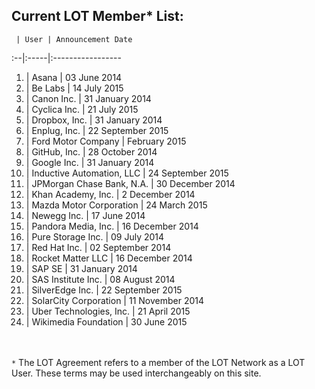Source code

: ## Current LOT Member* List:

 	 | User | Announcement Date
:--|:-----|:----------------- 	
1. | Asana | 03 June 2014
2. | Be Labs | 14 July 2015
3. |	Canon Inc. | 31 January 2014
4. | Cyclica Inc. | 21 July 2015
5. |	Dropbox, Inc. | 31 January 2014
6. | Enplug, Inc. | 22 September 2015
7. | Ford Motor Company | February 2015
8. |	GitHub, Inc. | 28 October 2014
9. |	Google Inc. | 31 January 2014
10. | Inductive Automation, LLC | 24 September 2015
11. | JPMorgan Chase Bank, N.A. | 30 December 2014
12. |	Khan Academy, Inc. | 2 December 2014
13. | Mazda Motor Corporation | 24 March 2015
14. |	Newegg Inc. | 17 June 2014
15. | Pandora Media, Inc. | 16 December 2014 
16. |	Pure Storage Inc. | 09 July 2014
17. |	Red Hat Inc. | 02 September 2014
18. | Rocket Matter LLC | 16 December 2014
19. |	SAP SE | 31 January 2014
20. |	SAS Institute Inc. | 08 August 2014
21. | SilverEdge Inc. | 22 September 2015
22. |	SolarCity Corporation | 11 November 2014
23. | Uber Technologies, Inc. | 21 April 2015
24. | Wikimedia Foundation | 30 June 2015

<br><br>`*` The LOT Agreement refers to a member of the LOT Network as a LOT User. These terms may be used interchangeably on this site. 
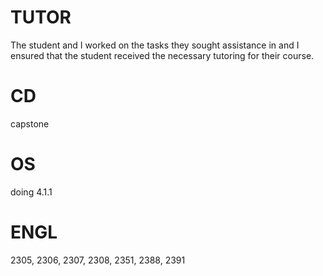 # TUTOR
The student and I worked on the tasks they sought assistance in and I ensured that the student received the necessary tutoring for their course.

# CD
capstone

# OS
doing 4.1.1

# ENGL
2305, 2306, 2307, 2308, 2351, 2388, 2391
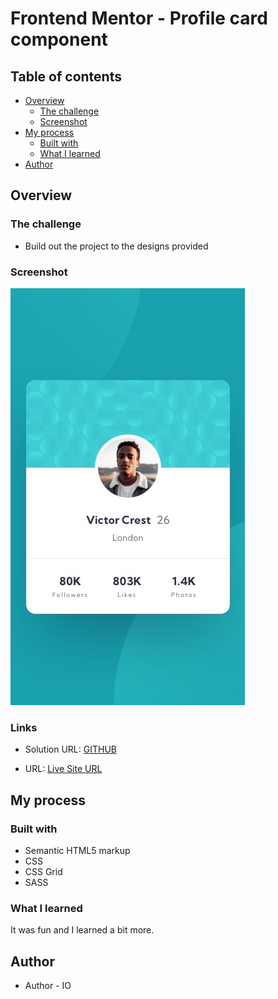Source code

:# Frontend Mentor - Profile card component

## Table of contents

- [Overview](#overview)
  - [The challenge](#the-challenge)
  - [Screenshot](#screenshot)
- [My process](#my-process)
  - [Built with](#built-with)
  - [What I learned](#what-i-learned)
- [Author](#author)

## Overview

### The challenge

- Build out the project to the designs provided

### Screenshot

![Preview](https://raw.githubusercontent.com/IGOXU/profile-card-component-main/main/design/mobile-design.jpg?token=GHSAT0AAAAAABUGKPPEWXYM7JCJ54SOKRI6YTR5XJA)

### Links

- Solution URL: [GITHUB](https://github.com/IGOXU/profile-card-component-main)

- URL: [Live Site URL](https://profile-card-component-challenge-by-io.netlify.app/)

## My process

### Built with

- Semantic HTML5 markup
- CSS
- CSS Grid
- SASS

### What I learned

It was fun and I learned a bit more.

## Author

- Author - IO
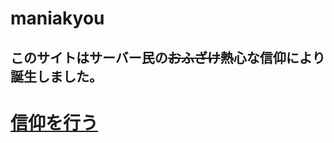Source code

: # maniakyou
## このサイトはサーバー民の~~おふざけ~~熱心な信仰により誕生しました。
  # [ 信仰を行う ](https://yuu8313.github.io/maniakyou/)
-----
— YOUR OBJECTIVE —
All lines from the one holding "- [Author](#author)" through the last line of the material above should be set down exactly, and the pictures should be left out.

— EXERCISE ANSWER —
- [Author](#author)

## Overview

### The challenge

- Build out the project to the designs provided

### Screenshot

![Preview](https://raw.githubusercontent.com/IGOXU/profile-card-component-main/main/design/mobile-design.jpg?token=GHSAT0AAAAAABUGKPPEWXYM7JCJ54SOKRI6YTR5XJA)

### Links

- Solution URL: [GITHUB](https://github.com/IGOXU/profile-card-component-main)

- URL: [Live Site URL](https://profile-card-component-challenge-by-io.netlify.app/)

## My process

### Built with

- Semantic HTML5 markup
- CSS
- CSS Grid
- SASS

### What I learned

It was fun and I learned a bit more.

## Author

- Author - IO
Source code

: # maniakyou
## このサイトはサーバー民の~~おふざけ~~熱心な信仰により誕生しました。
  # [ 信仰を行う ](https://yuu8313.github.io/maniakyou/)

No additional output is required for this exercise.